▶ _INSTRUCTIONS TO FOLLOW_:
Nothing before the line containing "GetProjectId returns the" should appear; please restate that line and every later line word for word through the end of the listing.
Content starts
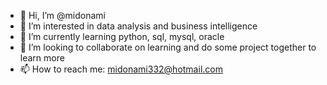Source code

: - 👋 Hi, I’m @midonami
- 👀 I’m interested in data analysis and business intelligence
- 🌱 I’m currently learning python, sql, mysql, oracle
- 💞️ I’m looking to collaborate on learning and do some project together to learn more
- 📫 How to reach me: midonami332@hotmail.com

<!---
midonami/midonami is a ✨ special ✨ repository because its `README.md` (this file) appears on your GitHub profile.
You can click the Preview link to take a look at your changes.
--->
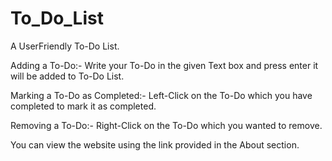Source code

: # To_Do_List

A UserFriendly To-Do List.

Adding a To-Do:-
         Write your To-Do in the given Text box and press enter it will be added to To-Do List.

         
Marking a To-Do as Completed:-
         Left-Click on the To-Do which you have completed to mark it as completed.

         
Removing a To-Do:-
         Right-Click on the To-Do which you wanted to remove.  
         
You can view the website using the link provided in the About section.
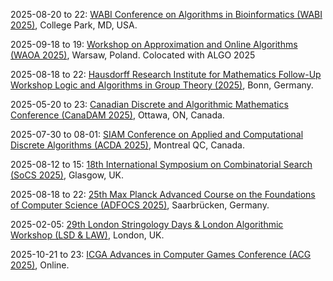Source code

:2025-08-20 to 22: [WABI Conference on Algorithms in Bioinformatics (WABI 2025)](https://wabiconf.github.io/2025/), College Park, MD, USA.

2025-09-18 to 19: [Workshop on Approximation and Online Algorithms (WAOA 2025)](https://algo-conference.org/2025/waoa/), Warsaw, Poland. Colocated with ALGO 2025

2025-08-18 to 22: [Hausdorff Research Institute for Mathematics Follow-Up Workshop Logic and Algorithms in Group Theory (2025)](https://www.mathematics.uni-bonn.de/him/programs/follow-up-workshops/2025_08_18), Bonn, Germany.

2025-05-20 to 23: [Canadian Discrete and Algorithmic Mathematics Conference (CanaDAM 2025)](https://canadam.ca/2025), Ottawa, ON, Canada.

2025-07-30 to 08-01: [SIAM Conference on Applied and Computational Discrete Algorithms (ACDA 2025)](https://www.siam.org/conferences-events/siam-conferences/acda25/), Montreal QC, Canada.

2025-08-12 to 15: [18th International Symposium on Combinatorial Search (SoCS 2025)](https://socs25.search-conference.org/), Glasgow, UK.

2025-08-18 to 22: [25th Max Planck Advanced Course on the Foundations of Computer Science (ADFOCS 2025)](https://www.mpi-inf.mpg.de/departments/algorithms-complexity/adfocs/2025/), Saarbrücken, Germany.

2025-02-05: [29th London Stringology Days & London Algorithmic Workshop (LSD & LAW)](https://nms.kcl.ac.uk/informatics/events/LSD&LAW25/), London, UK.

2025-10-21 to 23: [ICGA Advances in Computer Games Conference (ACG 2025)](https://icga.org/?page_id=4052), Online.


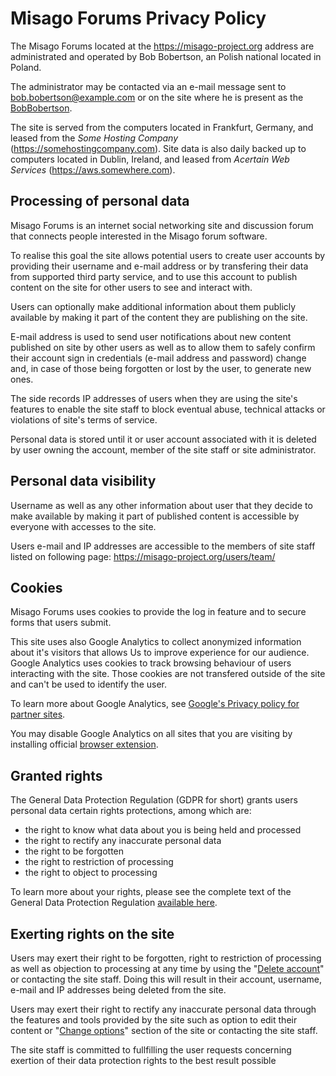 # Misago Forums Privacy Policy

The Misago Forums located at the https://misago-project.org address are administrated and operated by Bob Bobertson, an Polish national located in Poland.

The administrator may be contacted via an e-mail message sent to bob.bobertson@example.com or on the site where he is present as the [BobBobertson](https://misago-project.org/u/bobbobertson/1/).

The site is served from the computers located in Frankfurt, Germany, and leased from the *Some Hosting Company* (https://somehostingcompany.com). Site data is also daily backed up to computers located in Dublin, Ireland, and leased from *Acertain Web Services* (https://aws.somewhere.com).


## Processing of personal data

Misago Forums is an internet social networking site and discussion forum that connects people interested in the Misago forum software.

To realise this goal the site allows potential users to create user accounts by providing their username and e-mail address or by transfering their data from supported third party service, and to use this account to publish content on the site for other users to see and interact with.

Users can optionally make additional information about them publicly available by making it part of the content they are publishing on the site.

E-mail address is used to send user notifications about new content published on site by other users as well as to allow them to safely confirm their account sign in credentials (e-mail address and password) change and, in case of those being forgotten or lost by the user, to generate new ones.

The side records IP addresses of users when they are using the site's features to enable the site staff to block eventual abuse, technical attacks or violations of site's terms of service.

Personal data is stored until it or user account associated with it is deleted by user owning the account, member of the site staff or site administrator.


## Personal data visibility

Username as well as any other information about user that they decide to make available by making it part of published content is accessible by everyone with accesses to the site.

Users e-mail and IP addresses are accessible to the members of site staff listed on following page:
https://misago-project.org/users/team/


## Cookies

Misago Forums uses cookies to provide the log in feature and to secure forms that users submit.

This site uses also Google Analytics to collect anonymized information about it's visitors that allows Us to improve experience for our audience. Google Analytics uses cookies to track  browsing behaviour of users interacting with the site. Those cookies are not transfered outside of the site and can't be used to identify the user.

To learn more about Google Analytics, see [Google's Privacy policy for partner sites](https://www.google.com/policies/privacy/partners/).

You may disable Google Analytics on all sites that you are visiting by installing official [browser extension](https://tools.google.com/dlpage/gaoptout).


## Granted rights

The General Data Protection Regulation (GDPR for short) grants users personal data certain rights protections, among which are:

- the right to know what data about you is being held and processed
- the right to rectify any inaccurate personal data
- the right to be forgotten
- the right to restriction of processing
- the right to object to processing

To learn more about your rights, please see the complete text of the General Data Protection Regulation [available here](https://eur-lex.europa.eu/legal-content/EN/TXT/?uri=uriserv:OJ.L_.2016.119.01.0001.01.ENG).


## Exerting rights on the site

Users may exert their right to be forgotten, right to restriction of processing as well as objection to processing at any time by using the "[Delete account](https://misago-project.org/options/delete-account/)" or contacting the site staff. Doing this will result in their account, username, e-mail and IP addresses being deleted from the site.

Users may exert their right to rectify any inaccurate personal data through the features and tools provided by the site such as option to edit their content or "[Change options](https://misago-project.org/options/forum-options/)" section of the site or contacting the site staff.

The site staff is committed to fullfilling the user requests concerning exertion of their data protection rights to the best result possible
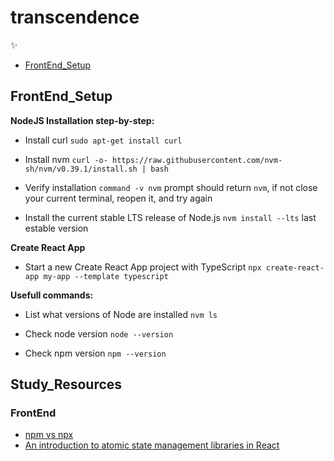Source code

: # transcendence
:sparkles:


* [FrontEnd_Setup](#FrontEnd_Setup)

## FrontEnd_Setup

**NodeJS Installation step-by-step:**

* Install curl
`sudo apt-get install curl`

* Install nvm
`curl -o- https://raw.githubusercontent.com/nvm-sh/nvm/v0.39.1/install.sh | bash`

* Verify installation 
`command -v nvm` prompt should return `nvm`, if not close your current terminal, reopen it, and try again


* Install the current stable LTS release of Node.js
`nvm install --lts` last estable version

**Create React App**

* Start a new Create React App project with TypeScript
`npx create-react-app my-app --template typescript`

**Usefull commands:**

* List what versions of Node are installed
`nvm ls`

* Check node version
`node --version`

* Check npm version
`npm --version`

## Study_Resources

### FrontEnd

* [npm vs npx](https://www.freecodecamp.org/news/npm-vs-npx-whats-the-difference/)
* [An introduction to atomic state management libraries in React](https://dev.to/tomlienard/an-introduction-to-atomic-state-management-libraries-in-react-4fhh)
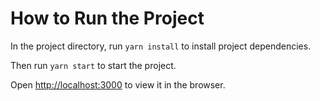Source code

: # How to Run the Project

In the project directory, run `yarn install` to install project dependencies.

Then run `yarn start` to start the project.

Open [http://localhost:3000](http://localhost:3000) to view it in the browser.
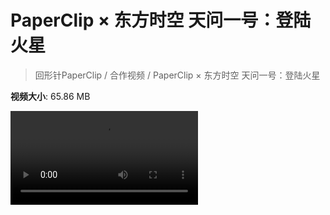 # PaperClip × 东方时空 天问一号：登陆火星

> 回形针PaperClip / 合作视频 / PaperClip × 东方时空 天问一号：登陆火星

**视频大小**: 65.86 MB

<div class="video"><video src="https://file.hsyhx.top/video/PaperClip/合作视频/PaperClip × 东方时空 天问一号：登陆火星.mp4" controls preload>🤔 您的浏览器不支持 video 标签</video></div>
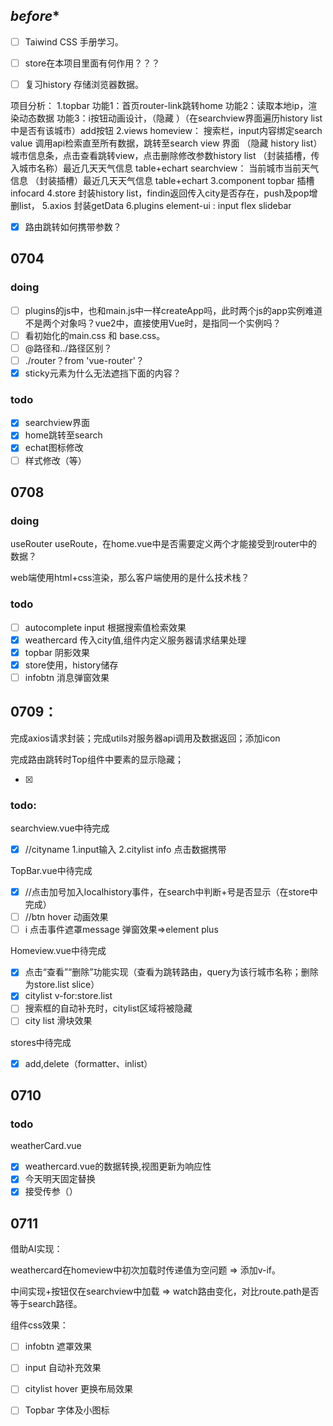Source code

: ## *before**

- [ ] Taiwind CSS  手册学习。

- [ ] store在本项目里面有何作用？？？


- [ ] 复习history 存储浏览器数据。


项目分析：
1.topbar
功能1：首页router-link跳转home 
功能2：读取本地ip，渲染动态数据
功能3：i按钮动画设计，（隐藏 ）（在searchview界面遍历history list 中是否有该城市）add按钮
2.views
homeview：
搜索栏，input内容绑定search value 调用api检索直至所有数据，跳转至search view 界面
（隐藏 history list）城市信息条，点击查看跳转view，点击删除修改参数history list
（封装插槽，传入城市名称）最近几天天气信息 table+echart
searchview：
当前城市当前天气信息
（封装插槽）最近几天天气信息 table+echart
3.component
topbar
插槽 infocard
4.store
封装history list，findin返回传入city是否存在，push及pop增删list，
5.axios
封装getData
6.plugins
element-ui : input flex slidebar 

- [x] 路由跳转如何携带参数？


## 0704

### doing

- [ ] plugins的js中，也和main.js中一样createApp吗，此时两个js的app实例难道不是两个对象吗？vue2中，直接使用Vue时，是指同一个实例吗？
- [ ] 看初始化的main.css 和 base.css。
- [ ] @路径和../路径区别？
- [ ] ./router？from 'vue-router'？
- [x] sticky元素为什么无法遮挡下面的内容？

### todo

- [x] searchview界面
- [x] home跳转至search
- [x] echat图标修改
- [ ] 样式修改（等）

## 0708

### doing

useRouter useRoute，在home.vue中是否需要定义两个才能接受到router中的数据？

web端使用html+css渲染，那么客户端使用的是什么技术栈？

### todo

- [ ] autocomplete input 根据搜索值检索效果
- [x] weathercard 传入city值,组件内定义服务器请求结果处理
- [x] topbar 阴影效果
- [x] store使用，history储存
- [ ] infobtn 消息弹窗效果

## 0709：

完成axios请求封装；完成utils对服务器api调用及数据返回；添加icon

完成路由跳转时Top组件中要素的显示隐藏；

- [x] 

### todo:

searchview.vue中待完成

- [x] //cityname 1.input输入 2.citylist info 点击数据携带

TopBar.vue中待完成

- [x] //点击加号加入localhistory事件，在search中判断+号是否显示（在store中完成）
- [ ] //btn hover 动画效果
- [ ] i 点击事件遮罩message 弹窗效果=>element plus

Homeview.vue中待完成

- [x] 点击“查看”“删除”功能实现（查看为跳转路由，query为该行城市名称；删除为store.list slice）
- [x] citylist v-for:store.list
- [ ] 搜索框的自动补充时，citylist区域将被隐藏
- [ ] city list 滑块效果

stores中待完成

- [x] add,delete（formatter、inlist）

## 0710

### todo

weatherCard.vue

- [x] weathercard.vue的数据转换,视图更新为响应性
- [x] 今天明天固定替换
- [x] 接受传参（）

## 0711

借助AI实现：

weathercard在homeview中初次加载时传递值为空问题 => 添加v-if。

中间实现+按钮仅在searchview中加载 => watch路由变化，对比route.path是否等于search路径。

组件css效果：

- [ ] infobtn  遮罩效果
- [ ] input 自动补充效果
- [ ] citylist hover 更换布局效果
- [ ] Topbar 字体及小图标

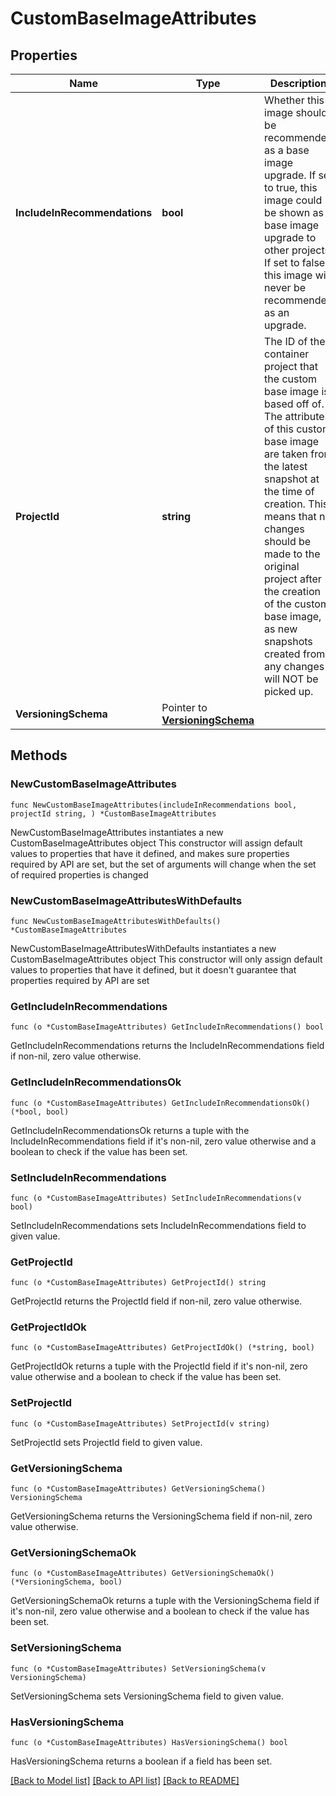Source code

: # CustomBaseImageAttributes

## Properties

Name | Type | Description | Notes
------------ | ------------- | ------------- | -------------
**IncludeInRecommendations** | **bool** | Whether this image should be recommended as a base image upgrade.  If set to true, this image could be shown as a base image upgrade to other projects. If set to false this image will never be recommended as an upgrade.  | 
**ProjectId** | **string** | The ID of the container project that the custom base image is based off of. The attributes of this custom base image are taken from the latest snapshot at the time of creation. This means that no changes should be made to the original project after the creation of the custom base image, as new snapshots created from any changes will NOT be picked up.  | 
**VersioningSchema** | Pointer to [**VersioningSchema**](VersioningSchema.md) |  | [optional] 

## Methods

### NewCustomBaseImageAttributes

`func NewCustomBaseImageAttributes(includeInRecommendations bool, projectId string, ) *CustomBaseImageAttributes`

NewCustomBaseImageAttributes instantiates a new CustomBaseImageAttributes object
This constructor will assign default values to properties that have it defined,
and makes sure properties required by API are set, but the set of arguments
will change when the set of required properties is changed

### NewCustomBaseImageAttributesWithDefaults

`func NewCustomBaseImageAttributesWithDefaults() *CustomBaseImageAttributes`

NewCustomBaseImageAttributesWithDefaults instantiates a new CustomBaseImageAttributes object
This constructor will only assign default values to properties that have it defined,
but it doesn't guarantee that properties required by API are set

### GetIncludeInRecommendations

`func (o *CustomBaseImageAttributes) GetIncludeInRecommendations() bool`

GetIncludeInRecommendations returns the IncludeInRecommendations field if non-nil, zero value otherwise.

### GetIncludeInRecommendationsOk

`func (o *CustomBaseImageAttributes) GetIncludeInRecommendationsOk() (*bool, bool)`

GetIncludeInRecommendationsOk returns a tuple with the IncludeInRecommendations field if it's non-nil, zero value otherwise
and a boolean to check if the value has been set.

### SetIncludeInRecommendations

`func (o *CustomBaseImageAttributes) SetIncludeInRecommendations(v bool)`

SetIncludeInRecommendations sets IncludeInRecommendations field to given value.


### GetProjectId

`func (o *CustomBaseImageAttributes) GetProjectId() string`

GetProjectId returns the ProjectId field if non-nil, zero value otherwise.

### GetProjectIdOk

`func (o *CustomBaseImageAttributes) GetProjectIdOk() (*string, bool)`

GetProjectIdOk returns a tuple with the ProjectId field if it's non-nil, zero value otherwise
and a boolean to check if the value has been set.

### SetProjectId

`func (o *CustomBaseImageAttributes) SetProjectId(v string)`

SetProjectId sets ProjectId field to given value.


### GetVersioningSchema

`func (o *CustomBaseImageAttributes) GetVersioningSchema() VersioningSchema`

GetVersioningSchema returns the VersioningSchema field if non-nil, zero value otherwise.

### GetVersioningSchemaOk

`func (o *CustomBaseImageAttributes) GetVersioningSchemaOk() (*VersioningSchema, bool)`

GetVersioningSchemaOk returns a tuple with the VersioningSchema field if it's non-nil, zero value otherwise
and a boolean to check if the value has been set.

### SetVersioningSchema

`func (o *CustomBaseImageAttributes) SetVersioningSchema(v VersioningSchema)`

SetVersioningSchema sets VersioningSchema field to given value.

### HasVersioningSchema

`func (o *CustomBaseImageAttributes) HasVersioningSchema() bool`

HasVersioningSchema returns a boolean if a field has been set.


[[Back to Model list]](../README.md#documentation-for-models) [[Back to API list]](../README.md#documentation-for-api-endpoints) [[Back to README]](../README.md)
Content ends
▶ _SOLUTION TO THE PROBLEM_:
GetProjectId returns the ProjectId field if non-nil, zero value otherwise.

### GetProjectIdOk

`func (o *CustomBaseImageAttributes) GetProjectIdOk() (*string, bool)`

GetProjectIdOk returns a tuple with the ProjectId field if it's non-nil, zero value otherwise
and a boolean to check if the value has been set.

### SetProjectId

`func (o *CustomBaseImageAttributes) SetProjectId(v string)`

SetProjectId sets ProjectId field to given value.


### GetVersioningSchema

`func (o *CustomBaseImageAttributes) GetVersioningSchema() VersioningSchema`

GetVersioningSchema returns the VersioningSchema field if non-nil, zero value otherwise.

### GetVersioningSchemaOk

`func (o *CustomBaseImageAttributes) GetVersioningSchemaOk() (*VersioningSchema, bool)`

GetVersioningSchemaOk returns a tuple with the VersioningSchema field if it's non-nil, zero value otherwise
and a boolean to check if the value has been set.

### SetVersioningSchema

`func (o *CustomBaseImageAttributes) SetVersioningSchema(v VersioningSchema)`

SetVersioningSchema sets VersioningSchema field to given value.

### HasVersioningSchema

`func (o *CustomBaseImageAttributes) HasVersioningSchema() bool`

HasVersioningSchema returns a boolean if a field has been set.


[[Back to Model list]](../README.md#documentation-for-models) [[Back to API list]](../README.md#documentation-for-api-endpoints) [[Back to README]](../README.md)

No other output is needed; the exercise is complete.